Global Research gained widespread notice on March 12, 2020 when Chinese Ministry of Foreign Affairs spokesman Zhao Lijian drew attention in two tweets to two articles (now removed) from the Global Research website, which falsely blamed the United States for the outbreak of COVID-19.  Given Global Research’s longstanding, openly proclaimed partnership with Chinese websites, it is perhaps no accident that two of their articles were selected by the Foreign Ministry spokesperson.

 

Broader Networks

Screenshot of the OneWorld Global Think Tank web

While these three websites appear to have formed the first embryonic skeleton of an international disinformation network, many other organizations are involved, as partially described in the August 2020 GEC special report Pillars of Russia’s Disinformation and Propaganda Ecosystem. (Image: Screenshot of the OneWorld Global Think Tank website)

In 2019, a new online publication called OneWorld Global Think Tank appeared, with its first recorded appearance on the Web in August 2019.  It says it is a “new analytical and non-profit start-up” that doesn’t have “any ‘political correctness’ or agenda,” but merely seeks to “connect people from all across the world who share the same interest in international events.”  But the European Union’s counter-disinformation website EUvsDisinfo quickly spotted it as a “new addition to the pantheon of Moscow-based disinformation outlets,” noting that it is “registered and managed from Russia” and “loyally follows the Kremlin line on issues like MH17, Syria or Greta Thunberg.”  In July 2020, it was said by U.S. officials to have “ties to the G.R.U.,” Russia’s military intelligence agency

OneWorld lists more than 30 websites as its partners, including several Russian organizations that spread disinformation or those with close ties to Russian organizations:

OneWorld features authors like Sonja van den Ende, who has written numerous articles for them.  She has referred to the Dutch-led joint investigation of the shootdown of MH17 as a “sham” and called the trial of four Russians for the shootdown a “political show trial.”  In 2015, she went to Ukraine on a trip funded by an organization called the Global Rights of Peaceful People (registered in Russia), which has been active in trying to discredit the findings of the MH17 investigation.  She has also embraced conspiracy theories about the September 11 attacks, trying to blame them on Israel.

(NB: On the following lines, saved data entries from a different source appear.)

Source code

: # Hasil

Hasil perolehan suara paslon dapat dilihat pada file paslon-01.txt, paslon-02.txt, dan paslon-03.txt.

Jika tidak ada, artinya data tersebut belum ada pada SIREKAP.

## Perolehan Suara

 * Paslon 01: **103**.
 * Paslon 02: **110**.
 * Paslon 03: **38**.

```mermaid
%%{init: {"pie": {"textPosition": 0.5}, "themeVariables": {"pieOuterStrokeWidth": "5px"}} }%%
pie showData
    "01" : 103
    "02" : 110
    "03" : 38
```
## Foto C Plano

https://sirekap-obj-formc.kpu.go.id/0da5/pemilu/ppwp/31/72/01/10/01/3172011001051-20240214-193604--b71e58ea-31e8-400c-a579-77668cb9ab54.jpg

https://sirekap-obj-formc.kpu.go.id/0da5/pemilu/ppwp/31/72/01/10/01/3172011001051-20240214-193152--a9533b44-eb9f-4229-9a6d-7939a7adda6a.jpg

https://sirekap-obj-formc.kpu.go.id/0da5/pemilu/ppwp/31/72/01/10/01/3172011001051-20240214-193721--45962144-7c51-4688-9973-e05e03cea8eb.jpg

Another new online publication, Insider Paper, also lists van der Ende as one of its main writers.  It appears to be aimed at youth, with sections on technology, video games, viral videos, top ten lists, and world affairs, but it also carries political articles with strong anti-U.S. government opinions.  It launched on April 4, 2020  and is part of the OneWorld network.

The connections can seem endless.  Anis H. Bajrektarevic, an “opinion maker” at The 21st Century, is the Chairman of the Advisory Board of Modern Diplomacy.  Another 21st Century writer, Murray Hunter is a Vice-Chairman. 

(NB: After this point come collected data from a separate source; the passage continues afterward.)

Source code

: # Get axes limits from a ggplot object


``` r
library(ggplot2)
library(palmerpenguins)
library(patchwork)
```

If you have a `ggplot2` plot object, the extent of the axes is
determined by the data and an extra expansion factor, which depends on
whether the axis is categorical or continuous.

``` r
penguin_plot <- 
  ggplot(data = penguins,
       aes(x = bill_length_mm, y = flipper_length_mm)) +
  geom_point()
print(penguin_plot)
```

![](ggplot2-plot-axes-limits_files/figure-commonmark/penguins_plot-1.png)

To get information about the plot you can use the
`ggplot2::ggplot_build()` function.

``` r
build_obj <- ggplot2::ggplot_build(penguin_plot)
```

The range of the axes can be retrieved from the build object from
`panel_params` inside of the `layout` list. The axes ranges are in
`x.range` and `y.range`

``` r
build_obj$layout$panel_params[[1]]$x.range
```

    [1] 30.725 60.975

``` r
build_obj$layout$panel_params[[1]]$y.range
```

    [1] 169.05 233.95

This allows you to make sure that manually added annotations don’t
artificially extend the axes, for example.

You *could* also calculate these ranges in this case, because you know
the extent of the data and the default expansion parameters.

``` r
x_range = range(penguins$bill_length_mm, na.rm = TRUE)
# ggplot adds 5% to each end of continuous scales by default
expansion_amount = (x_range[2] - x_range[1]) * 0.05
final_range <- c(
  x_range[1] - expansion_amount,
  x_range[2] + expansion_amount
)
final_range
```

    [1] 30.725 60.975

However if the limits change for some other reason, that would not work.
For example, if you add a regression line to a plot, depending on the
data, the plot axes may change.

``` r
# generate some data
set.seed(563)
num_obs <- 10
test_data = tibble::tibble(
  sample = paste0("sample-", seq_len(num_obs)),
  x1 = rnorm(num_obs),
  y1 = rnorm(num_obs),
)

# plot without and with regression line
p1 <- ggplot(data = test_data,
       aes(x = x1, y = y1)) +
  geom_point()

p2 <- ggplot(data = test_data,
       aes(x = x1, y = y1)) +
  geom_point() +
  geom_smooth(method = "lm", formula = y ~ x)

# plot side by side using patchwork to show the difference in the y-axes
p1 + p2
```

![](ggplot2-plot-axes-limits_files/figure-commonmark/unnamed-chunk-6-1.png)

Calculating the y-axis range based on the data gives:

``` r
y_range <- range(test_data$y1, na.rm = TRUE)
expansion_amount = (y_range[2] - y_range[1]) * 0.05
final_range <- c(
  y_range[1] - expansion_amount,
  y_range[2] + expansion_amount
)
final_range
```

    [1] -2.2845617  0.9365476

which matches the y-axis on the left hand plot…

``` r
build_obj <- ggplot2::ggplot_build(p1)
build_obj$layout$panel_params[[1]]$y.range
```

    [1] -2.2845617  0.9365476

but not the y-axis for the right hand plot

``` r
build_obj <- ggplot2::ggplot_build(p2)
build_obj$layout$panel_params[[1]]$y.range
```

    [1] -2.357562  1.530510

Partners of Modern Diplomacy include:

  • The Russian International Affairs Council
  • International Affairs, the flagship publication of Russia’s Ministry of Foreign Affairs since 1922
  • National Defense Research University in Armenia
  • PICREADI, which describes itself as “a Moscow-based non-governmental organization founded in 2010 by a group of new generation experts committed to developing and supporting civil initiatives in public diplomacy and foreign affairs.”

The network carrying Russian disinformation and propaganda has grown enormously from its early days, evolving into an ecosystem that includes Western fringe voices and conspiracy theorists.  This appears to have been the Russian intent from the beginning – to conceal and disguise their involvement, and coopt foreigners and their ideas, in order to penetrate Western and other foreign media spaces and manipulate these audiences. 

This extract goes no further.